[Saved entries]
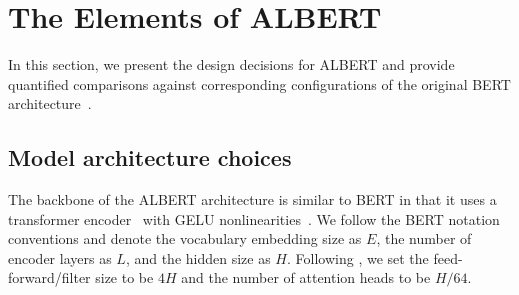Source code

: \newcommand{\pdata}{p_{\rm{data}}}
\newcommand{\ptrain}{\hat{p}_{\rm{data}}}
\newcommand{\Ptrain}{\hat{P}_{\rm{data}}}
\newcommand{\pmodel}{p_{\rm{model}}}
\newcommand{\Pmodel}{P_{\rm{model}}}
\newcommand{\ptildemodel}{\tilde{p}_{\rm{model}}}
\newcommand{\pencode}{p_{\rm{encoder}}}
\newcommand{\pdecode}{p_{\rm{decoder}}}
\newcommand{\precons}{p_{\rm{reconstruct}}}

\newcommand{\laplace}{\mathrm{Laplace}} %

\newcommand{\E}{\mathbb{E}}
\newcommand{\Ls}{\mathcal{L}}
\newcommand{\R}{\mathbb{R}}
\newcommand{\emp}{\tilde{p}}
\newcommand{\lr}{\alpha}
\newcommand{\reg}{\lambda}
\newcommand{\rect}{\mathrm{rectifier}}
\newcommand{\softmax}{\mathrm{softmax}}
\newcommand{\sigmoid}{\sigma}
\newcommand{\softplus}{\zeta}
\newcommand{\KL}{D_{\mathrm{KL}}}
\newcommand{\Var}{\mathrm{Var}}
\newcommand{\standarderror}{\mathrm{SE}}
\newcommand{\Cov}{\mathrm{Cov}}
\newcommand{\normlzero}{L^0}
\newcommand{\normlone}{L^1}
\newcommand{\normltwo}{L^2}
\newcommand{\normlp}{L^p}
\newcommand{\normmax}{L^\infty}

\newcommand{\parents}{Pa} %

\DeclareMathOperator*{\argmax}{arg\,max}
\DeclareMathOperator*{\argmin}{arg\,min}

\DeclareMathOperator{\sign}{sign}
\DeclareMathOperator{\Tr}{Tr}
\let\ab\allowbreak



\section{The Elements of ALBERT}
\label{sec:model}
In this section, we present the design decisions for ALBERT and provide quantified comparisons against corresponding configurations of the original BERT architecture~\citep{devlin2018bert}.


\subsection{Model architecture choices}
The backbone of the ALBERT architecture is similar to BERT in that it uses a transformer encoder~\citep{vaswani2017attention} with GELU nonlinearities~\citep{hendrycks2016gelus}. 
We follow the BERT notation conventions and denote the vocabulary embedding size as $E$, the number of encoder layers as $L$, and the hidden size as $H$. Following \cite{devlin2018bert}, 
we set the feed-forward/filter size to be $4H$ and the number of attention heads to be $H/64$.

(Task description)
Output each record verbatim, but skip anything that is a picture.

(Answer to this task)
Source code

: \newcommand{\pdata}{p_{\rm{data}}}
\newcommand{\ptrain}{\hat{p}_{\rm{data}}}
\newcommand{\Ptrain}{\hat{P}_{\rm{data}}}
\newcommand{\pmodel}{p_{\rm{model}}}
\newcommand{\Pmodel}{P_{\rm{model}}}
\newcommand{\ptildemodel}{\tilde{p}_{\rm{model}}}
\newcommand{\pencode}{p_{\rm{encoder}}}
\newcommand{\pdecode}{p_{\rm{decoder}}}
\newcommand{\precons}{p_{\rm{reconstruct}}}

\newcommand{\laplace}{\mathrm{Laplace}} %

\newcommand{\E}{\mathbb{E}}
\newcommand{\Ls}{\mathcal{L}}
\newcommand{\R}{\mathbb{R}}
\newcommand{\emp}{\tilde{p}}
\newcommand{\lr}{\alpha}
\newcommand{\reg}{\lambda}
\newcommand{\rect}{\mathrm{rectifier}}
\newcommand{\softmax}{\mathrm{softmax}}
\newcommand{\sigmoid}{\sigma}
\newcommand{\softplus}{\zeta}
\newcommand{\KL}{D_{\mathrm{KL}}}
\newcommand{\Var}{\mathrm{Var}}
\newcommand{\standarderror}{\mathrm{SE}}
\newcommand{\Cov}{\mathrm{Cov}}
\newcommand{\normlzero}{L^0}
\newcommand{\normlone}{L^1}
\newcommand{\normltwo}{L^2}
\newcommand{\normlp}{L^p}
\newcommand{\normmax}{L^\infty}

\newcommand{\parents}{Pa} %

\DeclareMathOperator*{\argmax}{arg\,max}
\DeclareMathOperator*{\argmin}{arg\,min}

\DeclareMathOperator{\sign}{sign}
\DeclareMathOperator{\Tr}{Tr}
\let\ab\allowbreak



\section{The Elements of ALBERT}
\label{sec:model}
In this section, we present the design decisions for ALBERT and provide quantified comparisons against corresponding configurations of the original BERT architecture~\citep{devlin2018bert}.


\subsection{Model architecture choices}
The backbone of the ALBERT architecture is similar to BERT in that it uses a transformer encoder~\citep{vaswani2017attention} with GELU nonlinearities~\citep{hendrycks2016gelus}. 
We follow the BERT notation conventions and denote the vocabulary embedding size as $E$, the number of encoder layers as $L$, and the hidden size as $H$. Following \cite{devlin2018bert}, 
we set the feed-forward/filter size to be $4H$ and the number of attention heads to be $H/64$.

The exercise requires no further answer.